Dermott High School is an accredited public high school located in the community of Dermott, Arkansas, United States. It is the only high school administered by the Dermott School District and is one of two public high schools based in Chicot County, Arkansas. The school has just over 200 students, in grades 7 through 12.

History 
In summer 1885, Dermott established its first public white school, which was used in the winter as a black school. After its first year, various buildings were used until 1908 when the current school system was established including a new elementary school. The original 1908 brick building was used until 1976. 

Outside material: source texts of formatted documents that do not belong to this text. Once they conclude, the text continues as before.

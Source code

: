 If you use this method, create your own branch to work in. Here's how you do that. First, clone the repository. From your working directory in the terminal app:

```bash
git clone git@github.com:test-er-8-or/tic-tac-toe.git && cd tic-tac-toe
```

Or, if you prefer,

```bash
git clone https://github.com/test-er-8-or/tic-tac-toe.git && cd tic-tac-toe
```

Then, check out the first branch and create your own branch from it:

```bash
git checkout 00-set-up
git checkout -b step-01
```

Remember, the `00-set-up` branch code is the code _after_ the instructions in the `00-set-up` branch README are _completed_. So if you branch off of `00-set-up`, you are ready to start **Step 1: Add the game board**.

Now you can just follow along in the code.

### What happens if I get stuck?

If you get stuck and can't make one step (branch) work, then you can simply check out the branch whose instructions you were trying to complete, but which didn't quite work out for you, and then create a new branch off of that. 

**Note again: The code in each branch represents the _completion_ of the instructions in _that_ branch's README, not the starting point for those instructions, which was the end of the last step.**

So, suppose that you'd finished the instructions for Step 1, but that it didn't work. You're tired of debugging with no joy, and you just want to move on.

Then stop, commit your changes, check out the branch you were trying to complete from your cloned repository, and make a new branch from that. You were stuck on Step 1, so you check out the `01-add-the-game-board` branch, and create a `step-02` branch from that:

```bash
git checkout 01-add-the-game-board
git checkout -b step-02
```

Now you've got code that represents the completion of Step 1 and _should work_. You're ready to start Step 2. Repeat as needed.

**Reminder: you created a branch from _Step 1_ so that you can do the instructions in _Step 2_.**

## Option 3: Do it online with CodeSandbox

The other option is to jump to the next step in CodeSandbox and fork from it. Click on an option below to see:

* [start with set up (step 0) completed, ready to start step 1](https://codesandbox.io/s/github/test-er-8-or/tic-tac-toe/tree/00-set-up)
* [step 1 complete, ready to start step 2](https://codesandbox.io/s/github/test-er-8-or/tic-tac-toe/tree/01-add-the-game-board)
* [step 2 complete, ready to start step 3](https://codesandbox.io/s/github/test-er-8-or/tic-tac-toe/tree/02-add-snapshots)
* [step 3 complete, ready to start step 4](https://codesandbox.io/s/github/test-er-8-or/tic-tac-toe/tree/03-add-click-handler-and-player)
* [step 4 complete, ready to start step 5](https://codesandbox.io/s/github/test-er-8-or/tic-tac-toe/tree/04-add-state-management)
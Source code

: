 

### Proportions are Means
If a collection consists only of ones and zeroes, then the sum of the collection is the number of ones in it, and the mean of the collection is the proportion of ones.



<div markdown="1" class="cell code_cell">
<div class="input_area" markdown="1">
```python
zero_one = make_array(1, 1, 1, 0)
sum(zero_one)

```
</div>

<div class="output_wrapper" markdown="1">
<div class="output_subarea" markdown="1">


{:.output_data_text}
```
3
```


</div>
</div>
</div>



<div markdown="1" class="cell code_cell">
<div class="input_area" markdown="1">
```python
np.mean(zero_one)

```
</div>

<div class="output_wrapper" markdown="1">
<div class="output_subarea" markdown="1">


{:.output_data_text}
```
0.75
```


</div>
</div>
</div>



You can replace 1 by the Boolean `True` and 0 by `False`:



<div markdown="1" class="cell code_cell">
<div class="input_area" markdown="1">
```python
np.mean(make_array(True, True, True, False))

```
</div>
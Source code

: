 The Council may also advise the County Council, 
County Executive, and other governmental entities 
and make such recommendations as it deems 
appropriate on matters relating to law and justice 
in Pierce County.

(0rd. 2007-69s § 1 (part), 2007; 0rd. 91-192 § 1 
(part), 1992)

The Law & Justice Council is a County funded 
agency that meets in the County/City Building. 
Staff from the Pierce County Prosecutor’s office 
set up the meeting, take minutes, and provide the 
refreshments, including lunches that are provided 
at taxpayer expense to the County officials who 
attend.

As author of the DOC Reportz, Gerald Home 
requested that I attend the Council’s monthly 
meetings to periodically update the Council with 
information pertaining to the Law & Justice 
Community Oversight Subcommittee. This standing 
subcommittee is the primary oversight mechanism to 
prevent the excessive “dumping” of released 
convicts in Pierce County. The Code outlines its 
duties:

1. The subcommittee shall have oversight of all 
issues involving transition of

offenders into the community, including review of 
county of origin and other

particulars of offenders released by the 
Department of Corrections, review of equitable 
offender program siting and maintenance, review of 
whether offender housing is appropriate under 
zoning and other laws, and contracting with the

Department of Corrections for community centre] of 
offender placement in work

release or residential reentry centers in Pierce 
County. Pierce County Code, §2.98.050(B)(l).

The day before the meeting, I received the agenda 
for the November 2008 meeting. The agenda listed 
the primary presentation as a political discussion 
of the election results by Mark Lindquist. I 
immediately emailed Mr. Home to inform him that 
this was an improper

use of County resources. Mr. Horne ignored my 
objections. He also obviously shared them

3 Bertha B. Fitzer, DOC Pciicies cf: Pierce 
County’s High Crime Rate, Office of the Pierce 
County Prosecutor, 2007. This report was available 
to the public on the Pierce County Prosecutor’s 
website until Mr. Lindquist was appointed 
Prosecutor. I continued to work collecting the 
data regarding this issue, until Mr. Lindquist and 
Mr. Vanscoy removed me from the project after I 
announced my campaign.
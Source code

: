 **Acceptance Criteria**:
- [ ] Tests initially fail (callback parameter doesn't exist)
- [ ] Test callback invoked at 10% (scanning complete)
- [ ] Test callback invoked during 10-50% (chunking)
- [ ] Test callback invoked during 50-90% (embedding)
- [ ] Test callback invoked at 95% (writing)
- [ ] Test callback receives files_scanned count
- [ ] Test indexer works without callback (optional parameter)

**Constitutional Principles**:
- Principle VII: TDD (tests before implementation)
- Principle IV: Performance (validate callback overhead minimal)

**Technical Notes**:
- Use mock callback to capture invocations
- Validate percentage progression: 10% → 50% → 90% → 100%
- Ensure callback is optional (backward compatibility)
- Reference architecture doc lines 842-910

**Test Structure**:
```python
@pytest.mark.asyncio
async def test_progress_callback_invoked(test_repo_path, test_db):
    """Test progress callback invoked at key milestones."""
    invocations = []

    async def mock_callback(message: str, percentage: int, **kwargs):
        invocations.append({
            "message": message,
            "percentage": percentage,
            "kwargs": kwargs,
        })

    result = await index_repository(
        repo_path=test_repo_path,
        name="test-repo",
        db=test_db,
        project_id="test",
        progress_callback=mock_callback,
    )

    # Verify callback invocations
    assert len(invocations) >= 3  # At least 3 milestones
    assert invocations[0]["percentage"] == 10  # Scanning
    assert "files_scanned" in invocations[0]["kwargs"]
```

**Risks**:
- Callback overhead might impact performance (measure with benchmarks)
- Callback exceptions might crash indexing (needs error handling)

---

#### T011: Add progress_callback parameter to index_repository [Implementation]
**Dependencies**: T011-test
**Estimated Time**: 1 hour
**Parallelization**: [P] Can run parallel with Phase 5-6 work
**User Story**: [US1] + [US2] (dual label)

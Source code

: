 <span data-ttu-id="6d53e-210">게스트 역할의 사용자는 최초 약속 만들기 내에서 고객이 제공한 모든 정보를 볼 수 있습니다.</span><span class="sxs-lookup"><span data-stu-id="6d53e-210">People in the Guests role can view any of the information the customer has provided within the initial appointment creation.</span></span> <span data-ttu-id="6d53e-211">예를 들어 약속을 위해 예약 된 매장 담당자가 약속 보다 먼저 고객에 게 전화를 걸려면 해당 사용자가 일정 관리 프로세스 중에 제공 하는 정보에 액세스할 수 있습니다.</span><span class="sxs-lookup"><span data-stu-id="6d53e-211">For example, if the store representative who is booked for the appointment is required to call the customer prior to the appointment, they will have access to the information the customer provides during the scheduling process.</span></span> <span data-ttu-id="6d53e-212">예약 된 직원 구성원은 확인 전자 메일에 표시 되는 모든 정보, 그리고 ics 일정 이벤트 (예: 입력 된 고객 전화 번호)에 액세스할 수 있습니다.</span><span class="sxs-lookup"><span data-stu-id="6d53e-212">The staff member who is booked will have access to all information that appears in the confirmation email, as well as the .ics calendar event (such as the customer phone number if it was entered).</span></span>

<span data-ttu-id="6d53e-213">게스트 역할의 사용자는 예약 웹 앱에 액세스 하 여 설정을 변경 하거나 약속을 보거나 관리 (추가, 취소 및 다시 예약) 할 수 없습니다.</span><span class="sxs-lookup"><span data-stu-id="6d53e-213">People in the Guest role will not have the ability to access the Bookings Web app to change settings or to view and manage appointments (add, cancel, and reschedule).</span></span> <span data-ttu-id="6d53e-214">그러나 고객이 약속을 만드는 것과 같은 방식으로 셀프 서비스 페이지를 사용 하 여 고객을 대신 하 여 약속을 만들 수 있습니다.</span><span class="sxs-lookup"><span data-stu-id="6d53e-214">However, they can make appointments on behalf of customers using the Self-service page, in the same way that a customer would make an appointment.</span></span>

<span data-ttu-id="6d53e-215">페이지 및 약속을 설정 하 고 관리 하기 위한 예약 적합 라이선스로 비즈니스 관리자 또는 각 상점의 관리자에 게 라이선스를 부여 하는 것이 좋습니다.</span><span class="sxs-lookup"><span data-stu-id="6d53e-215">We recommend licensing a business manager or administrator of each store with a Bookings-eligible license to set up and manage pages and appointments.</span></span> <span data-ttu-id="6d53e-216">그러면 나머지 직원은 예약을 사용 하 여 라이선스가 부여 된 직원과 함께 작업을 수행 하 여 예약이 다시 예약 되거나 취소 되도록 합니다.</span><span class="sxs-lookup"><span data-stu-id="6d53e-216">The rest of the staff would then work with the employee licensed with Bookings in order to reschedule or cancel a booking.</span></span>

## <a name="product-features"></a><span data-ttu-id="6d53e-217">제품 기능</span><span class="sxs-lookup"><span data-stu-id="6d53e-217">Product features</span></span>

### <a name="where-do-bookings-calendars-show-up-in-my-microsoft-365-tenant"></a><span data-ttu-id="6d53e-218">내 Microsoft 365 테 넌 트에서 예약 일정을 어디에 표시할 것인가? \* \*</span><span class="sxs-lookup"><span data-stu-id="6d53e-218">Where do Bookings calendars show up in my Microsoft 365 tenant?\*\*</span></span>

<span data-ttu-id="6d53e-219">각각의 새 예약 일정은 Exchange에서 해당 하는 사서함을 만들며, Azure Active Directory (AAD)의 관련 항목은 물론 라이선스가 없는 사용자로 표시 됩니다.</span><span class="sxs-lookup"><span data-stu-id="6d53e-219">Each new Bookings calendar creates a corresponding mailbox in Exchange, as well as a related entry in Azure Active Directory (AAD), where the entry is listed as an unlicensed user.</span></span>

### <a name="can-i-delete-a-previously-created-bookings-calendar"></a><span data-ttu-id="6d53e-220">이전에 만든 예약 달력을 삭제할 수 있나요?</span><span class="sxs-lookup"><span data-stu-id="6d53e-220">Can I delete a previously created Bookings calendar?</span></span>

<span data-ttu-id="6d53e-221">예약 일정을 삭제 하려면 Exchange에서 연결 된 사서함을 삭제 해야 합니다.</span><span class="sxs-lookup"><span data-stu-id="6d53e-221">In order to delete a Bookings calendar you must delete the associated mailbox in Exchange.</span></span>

In 1889, Isaac George Bailey co-founded a school for African Americans in Dermott. It was succeeded by Morris-Booker High School and Memorial College. Chicot County High School was a segregated high school for African Americans in the county. It closed with desegregation. Nobel Leftwich had served as its principal. As part of a series of retrospective painting of Dermott, Larry D. Alexander painted Chicot County High School.

Attendance boundary
In Chicot County, the school district (and therefore the high school) serves Dermott. A portion of the district extends into Desha County, where it serves Halley. Another portion extends into Drew County, where it includes Collins.

Academics 
The typical course of study follows the Smart Core curriculum developed by the Arkansas Department of Education (ADE). Students complete regular (core and elective) and career focus courses and exams, with optional Advanced Placement (AP) coursework and exams.  Graduating students who complete Smart Core requirements and maintain a 3.5 Grade Point Average (GPA) or above will be conferred as Honor Graduates.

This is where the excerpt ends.